First, we prove an estimate from above, i.e., that the number of colored knots needs to be less than $\frac{n(n-3)}{2}$. Assume the contrary and let us consider a planar graph, with vertices corresponding to the polygon diagonals and edges corresponding to the colored knots. Since the number of diagonals in a convex $n$-gon equals $\frac{n(n-3)}{2}$, the edges in the constructed graph outnumber the vertices, thus the graph contains a cycle. But it is easy to see that there is a one-to-one correspondence between the cycles in the constructed graph and the colored cycles in the polygon. Hence, there exists a colored cycle, which is a contradiction.
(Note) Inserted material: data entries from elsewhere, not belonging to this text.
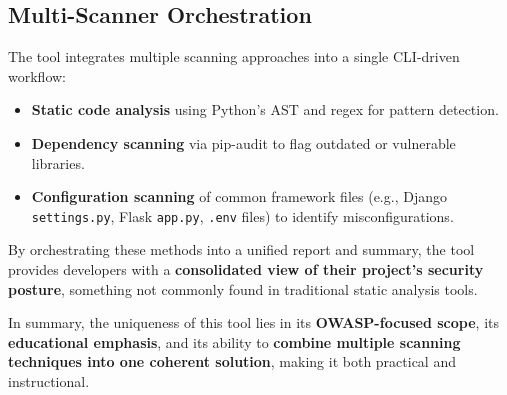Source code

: \subsection{Multi-Scanner Orchestration}
The tool integrates multiple scanning approaches into a single CLI-driven workflow:
\begin{itemize}
    \item \textbf{Static code analysis} using Python’s AST and regex for pattern detection.
    \item \textbf{Dependency scanning} via pip-audit to flag outdated or vulnerable libraries.
    \item \textbf{Configuration scanning} of common framework files (e.g., Django \texttt{settings.py}, Flask \texttt{app.py}, \texttt{.env} files) to identify misconfigurations.
\end{itemize}

By orchestrating these methods into a unified report and summary, the tool provides developers with a \textbf{consolidated view of their project’s security posture}, something not commonly found in traditional static analysis tools.

\vspace{1em}
\noindent In summary, the uniqueness of this tool lies in its \textbf{OWASP-focused scope}, its \textbf{educational emphasis}, and its ability to \textbf{combine multiple scanning techniques into one coherent solution}, making it both practical and instructional.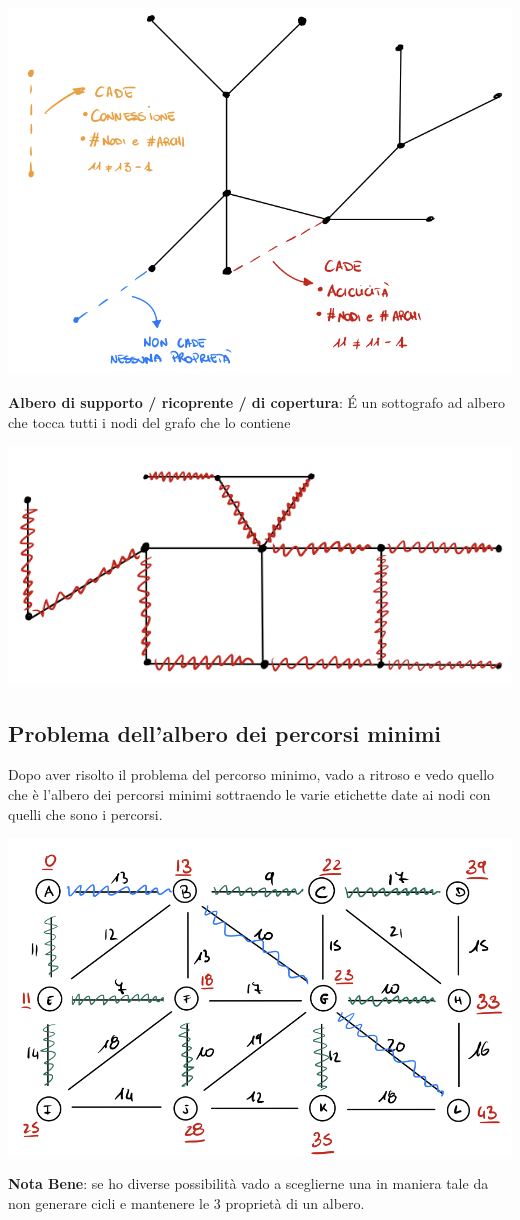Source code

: \documentclass[12pt,a4paper]{article}
\begin{document}
\begin{center}
\includegraphics[width=0.5\columnwidth]{img/albero.jpg}\\
\end{center}
\textbf{Albero di supporto / ricoprente / di copertura}: \'E un sottografo ad albero che tocca tutti i nodi del grafo che lo contiene
\begin{center}
\includegraphics[width=0.4\columnwidth]{img/albero_ric.jpg}\\
\end{center}

\subsection{Problema dell'albero dei percorsi minimi}
Dopo aver risolto il problema del percorso minimo, vado a ritroso e vedo quello che è l'albero dei percorsi minimi sottraendo le varie etichette date ai nodi con quelli che sono i percorsi.\\
\begin{center}
\includegraphics[width=0.6\columnwidth]{img/albero_perc_min.jpeg}
\end{center}
\textbf{Nota Bene}: se ho diverse possibilità vado a sceglierne una in maniera tale da non generare cicli e mantenere le 3 proprietà di un albero.
\end{document}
Now, it remains to show a strategy for coloring $\frac{n(n-3)}{2}-1$ knots, without generating a colored cycle. We do it by induction. The base $n=4$ is trivial. Now, let us have a strategy for coloring $\frac{n(n-3)}{2}-1$ of the knots of an arbitrary convex $n$-gon without generating a colored cycle. Consider a convex $(n+1)$-gon $A_1{A}_2\dots A_{n+1}$ and take a “good” coloring for the knots of $A_1{A}_2\dots A_n$. Adding the vertex $A_{n+1}$, we transform the side $A_1{A}_n$ for $A_1{A}_2\dots A_n$ into a diagonal for $A_1{A}_2\dots A_{n+1}$ and we generate additional $n-2$ diagonals $A_{n+1}{A}_i$, $i=2,\dots ,n-1$. Therefore, the diagonal $A_1{A}_n$ contains exactly $n-2$ knots (all corresponding to the additional diagonals) and we color all of them. Finally, we color one more knot on a diagonal through $A_{n+1}$, e.g., the intersection point of $A_{n+1}{A}_2$ and $A_1{A}_3$. (Due to the convexity of the polygon, it is clear that all considered intersection points are internal, thus are indeed knots!) Overall, we end up with $$\frac{n(n-3)}{2}-1+(n-1)=\frac{(n+1)(n-2)}{2}-1$$ colored points. Among the freshly colored $n-1$ knots, “neighboring” appears only with respect to the diagonals $A_1{A}_n$ or $A_2{A}_{n+1}$. Furthermore, every other diagonal through $A_{n+1}$ contains at most one colored knot, i.e., it doesn’t generate any “neighboring” relations. It is straightforward to observe that in order to exist a colored cycle, given that the coloring of the knots of $A_1{A}_2...A_n$ is acyclic, at least two of the freshly colored knots should be part of this cycle, which is impossible due to construction. Induction is completed and so is the proof.